Records to process:
- - - - -

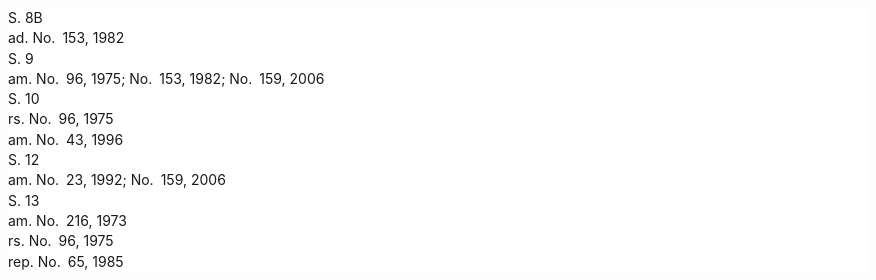 <tr>
  <td>
    <div>S. 8B</div>
  </td>
  <td>
    <div>ad. No. 153, 1982</div>
  </td>
</tr>
<tr>
  <td>
    <div>S. 9</div>
  </td>
  <td>
    <div>am. No. 96, 1975; No. 153, 1982; No. 159, 2006</div>
  </td>
</tr>
<tr>
  <td>
    <div>S. 10</div>
  </td>
  <td>
    <div>rs. No. 96, 1975</div>
  </td>
</tr>
<tr>
  <td>
    <div></div>
  </td>
  <td>
    <div>am. No. 43, 1996</div>
  </td>
</tr>
<tr>
  <td>
    <div>S. 12</div>
  </td>
  <td>
    <div>am. No. 23, 1992; No. 159, 2006</div>
  </td>
</tr>
<tr>
  <td>
    <div>S. 13</div>
  </td>
  <td>
    <div>am. No. 216, 1973</div>
  </td>
</tr>
<tr>
  <td>
    <div></div>
  </td>
  <td>
    <div>rs. No. 96, 1975</div>
  </td>
</tr>
<tr>
  <td>
    <div></div>
  </td>
  <td>
    <div>rep. No. 65, 1985</div>
  </td>
</tr>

- - - - -

Aim of the exercise:
Copy out the preceding entries without a single change, leaving out the pictures.

Response:
 <tr>
  <td>
    <div>S. 8B</div>
  </td>
  <td>
    <div>ad. No. 153, 1982</div>
  </td>
</tr>
<tr>
  <td>
    <div>S. 9</div>
  </td>
  <td>
    <div>am. No. 96, 1975; No. 153, 1982; No. 159, 2006</div>
  </td>
</tr>
<tr>
  <td>
    <div>S. 10</div>
  </td>
  <td>
    <div>rs. No. 96, 1975</div>
  </td>
</tr>
<tr>
  <td>
    <div></div>
  </td>
  <td>
    <div>am. No. 43, 1996</div>
  </td>
</tr>
<tr>
  <td>
    <div>S. 12</div>
  </td>
  <td>
    <div>am. No. 23, 1992; No. 159, 2006</div>
  </td>
</tr>
<tr>
  <td>
    <div>S. 13</div>
  </td>
  <td>
    <div>am. No. 216, 1973</div>
  </td>
</tr>
<tr>
  <td>
    <div></div>
  </td>
  <td>
    <div>rs. No. 96, 1975</div>
  </td>
</tr>
<tr>
  <td>
    <div></div>
  </td>
  <td>
    <div>rep. No. 65, 1985</div>
  </td>
</tr>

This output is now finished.